Вот так. Он что-то ответил. Как к этому относиться?
Верить ему или нет? Наверное, верить. А может, и нет.
Можно ли сотрудничать, не веря партнёру?
'Кто не с нами, тот против нас!' или 'Кто не против нас, тот с нами!' Где правда? Легко заблудиться, тем более что источник 'истин' один и тот же. Ближе, конечно, первое, и ему, и мне до боли знакомое. Предполагает неограниченное количество человеческих ресурсов и полное пренебрежение к человеческой жизни. Потому и 'до боли'!
Но всё-таки как быть?
'По плодам их узнаете их'. Точно! Вот ключ к оценке ситуации! Если бы хотел убить, давно бы это сделал. У него была такая возможность. И не одна. Если бы не он, не было бы взрыва. Не было бы искорёженной двери шлюза. Я бы сюда не попал. И он тоже.
— Что произошло? Никогда бы не подумал, что тонна топлива может произвести такие разрушения.
— Нет, конечно, — я чувствую в его голосе облегчение. Он не хочет что-то обсуждать? Значит, есть 'неудобные' вопросы? — Твой взрыв, Шарки, привёл к детонации шаров. Насколько я разобрался, это что-то вроде роботов, они — информационные доноры. Это не механизмы в нашем понимании. Они почти живые. Только всё это в прошлом. Их больше нет. Здесь, во всяком случае…

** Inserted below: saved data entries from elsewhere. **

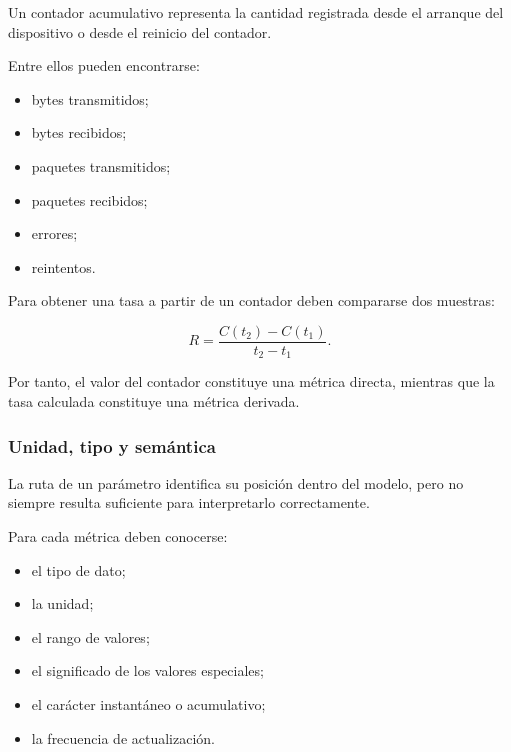 Un contador acumulativo representa la cantidad registrada desde el
arranque del dispositivo o desde el reinicio del contador.

Entre ellos pueden encontrarse:

\begin{itemize}
    \item bytes transmitidos;

    \item bytes recibidos;

    \item paquetes transmitidos;

    \item paquetes recibidos;

    \item errores;

    \item reintentos.
\end{itemize}

Para obtener una tasa a partir de un contador deben compararse dos
muestras:

\[
    R =
    \frac{
        C(t_2)-C(t_1)
    }{
        t_2-t_1
    }.
\]

Por tanto, el valor del contador constituye una métrica directa, mientras
que la tasa calculada constituye una métrica derivada.


\subsubsection*{Unidad, tipo y semántica}

La ruta de un parámetro identifica su posición dentro del modelo, pero no
siempre resulta suficiente para interpretarlo correctamente.

Para cada métrica deben conocerse:

\begin{itemize}
    \item el tipo de dato;

    \item la unidad;

    \item el rango de valores;

    \item el significado de los valores especiales;

    \item el carácter instantáneo o acumulativo;

    \item la frecuencia de actualización.
\end{itemize}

Набор слов. Но убивать его я не собираюсь. Да и возможности такой нет. Он со мной. Он не с ними. Он такой же чужак здесь, как и я. Просто быстрее разобрался в ситуации. И по поводу своего состояния я ему верю. После падения с вершины валуна я и впрямь себя чувствовал неважно. Обещал вылечить? Пусть лечит! А там посмотрим.
— Ты-то сам, как уцелел?
— Жизнь так сложилась, Отто. Другая конституция организма.
— А почему не нашёл меня утром? — я не мог успокоиться.

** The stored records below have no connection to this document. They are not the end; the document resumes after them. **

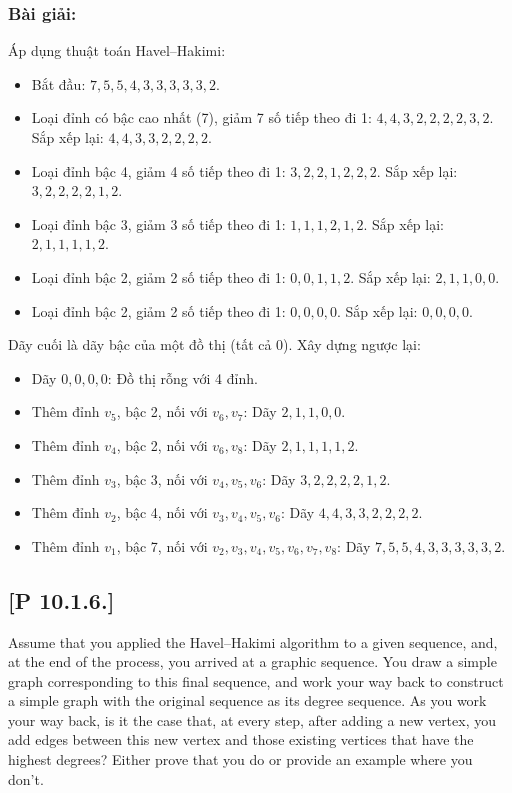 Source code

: \documentclass[a4paper,12pt]{article}
\begin{document}
\subsubsection*{Bài giải:}
Áp dụng thuật toán Havel–Hakimi:
\begin{itemize}
    \item Bắt đầu: \( 7, 5, 5, 4, 3, 3, 3, 3, 3, 2 \).
    \item Loại đỉnh có bậc cao nhất (7), giảm 7 số tiếp theo đi 1: \( 4, 4, 3, 2, 2, 2, 2, 3, 2 \). Sắp xếp lại: \( 4, 4, 3, 3, 2, 2, 2, 2 \).
    \item Loại đỉnh bậc 4, giảm 4 số tiếp theo đi 1: \( 3, 2, 2, 1, 2, 2, 2 \). Sắp xếp lại: \( 3, 2, 2, 2, 2, 1, 2 \).
    \item Loại đỉnh bậc 3, giảm 3 số tiếp theo đi 1: \( 1, 1, 1, 2, 1, 2 \). Sắp xếp lại: \( 2, 1, 1, 1, 1, 2 \).
    \item Loại đỉnh bậc 2, giảm 2 số tiếp theo đi 1: \( 0, 0, 1, 1, 2 \). Sắp xếp lại: \( 2, 1, 1, 0, 0 \).
    \item Loại đỉnh bậc 2, giảm 2 số tiếp theo đi 1: \( 0, 0, 0, 0 \). Sắp xếp lại: \( 0, 0, 0, 0 \).
\end{itemize}
Dãy cuối là dãy bậc của một đồ thị (tất cả 0). Xây dựng ngược lại:
\begin{itemize}
    \item Dãy \( 0, 0, 0, 0 \): Đồ thị rỗng với 4 đỉnh.
    \item Thêm đỉnh \( v_5 \), bậc 2, nối với \( v_6, v_7 \): Dãy \( 2, 1, 1, 0, 0 \).
    \item Thêm đỉnh \( v_4 \), bậc 2, nối với \( v_6, v_8 \): Dãy \( 2, 1, 1, 1, 1, 2 \).
    \item Thêm đỉnh \( v_3 \), bậc 3, nối với \( v_4, v_5, v_6 \): Dãy \( 3, 2, 2, 2, 2, 1, 2 \).
    \item Thêm đỉnh \( v_2 \), bậc 4, nối với \( v_3, v_4, v_5, v_6 \): Dãy \( 4, 4, 3, 3, 2, 2, 2, 2 \).
    \item Thêm đỉnh \( v_1 \), bậc 7, nối với \( v_2, v_3, v_4, v_5, v_6, v_7, v_8 \): Dãy \( 7, 5, 5, 4, 3, 3, 3, 3, 3, 2 \).
\end{itemize}

\subsection*{[P 10.1.6.]} Assume that you applied the Havel–Hakimi algorithm to a given sequence, and, at the end of the process, you arrived at a graphic sequence. You draw a simple graph corresponding to this final sequence, and work your way back to construct a simple graph with the original sequence as its degree sequence. As you work your way back, is it the case that, at every step, after adding a new vertex, you add edges between this new vertex and those existing vertices that have the highest degrees? Either prove that you do or provide an example where you don’t.
\end{document}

— Утром? — непонятная заминка, что у него — провал памяти?
— Ах, да, утром… давно это было, Шарки. Новые времена — новые проблемы. Давай-ка лучше о них.
'Похоже у него опять проблемы с головой'.

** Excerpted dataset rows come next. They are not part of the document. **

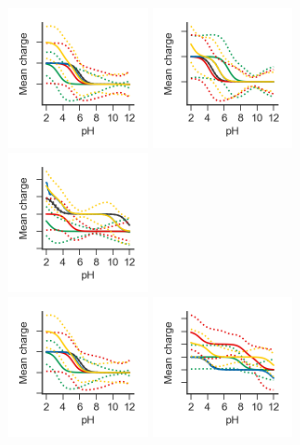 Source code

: \documentclass[9pt,lineno,final]{elife}
\begin{document}
\begin{figure}[H]
		\includegraphics[width=0.33\textwidth]{Reports/overview-virtual-titration-SM04.png}
	\includegraphics[width=0.33\textwidth]{Reports/overview-virtual-titration-SM05.png}
	\includegraphics[width=0.33\textwidth]{Reports/overview-virtual-titration-SM06.png}	 \\
		\includegraphics[width=0.33\textwidth]{Reports/overview-virtual-titration-SM07.png}
	\includegraphics[width=0.33\textwidth]{Reports/overview-virtual-titration-SM08.png}

\end{figure}
\end{document}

— Не называй меня 'шарки'!
— Извини, Отто. Я не подумал, что так тебя могли называть раньше. Но те, кто тебя так называл, очень проницательные люди, как бы ты к ним ни относился.
— Я парализован?
— Это не паралич. Психосоматическая фиксация, я сам ещё не всё понимаю.
— Но руки! Руками я могу двигать!
— Всегда так, Отто. Какая-то тонкая доводка. Почему-то вначале включаются руки при отключённом зрении. Потом опять отключаются все чувства, а через сутки ты уже будешь абсолютно здоров.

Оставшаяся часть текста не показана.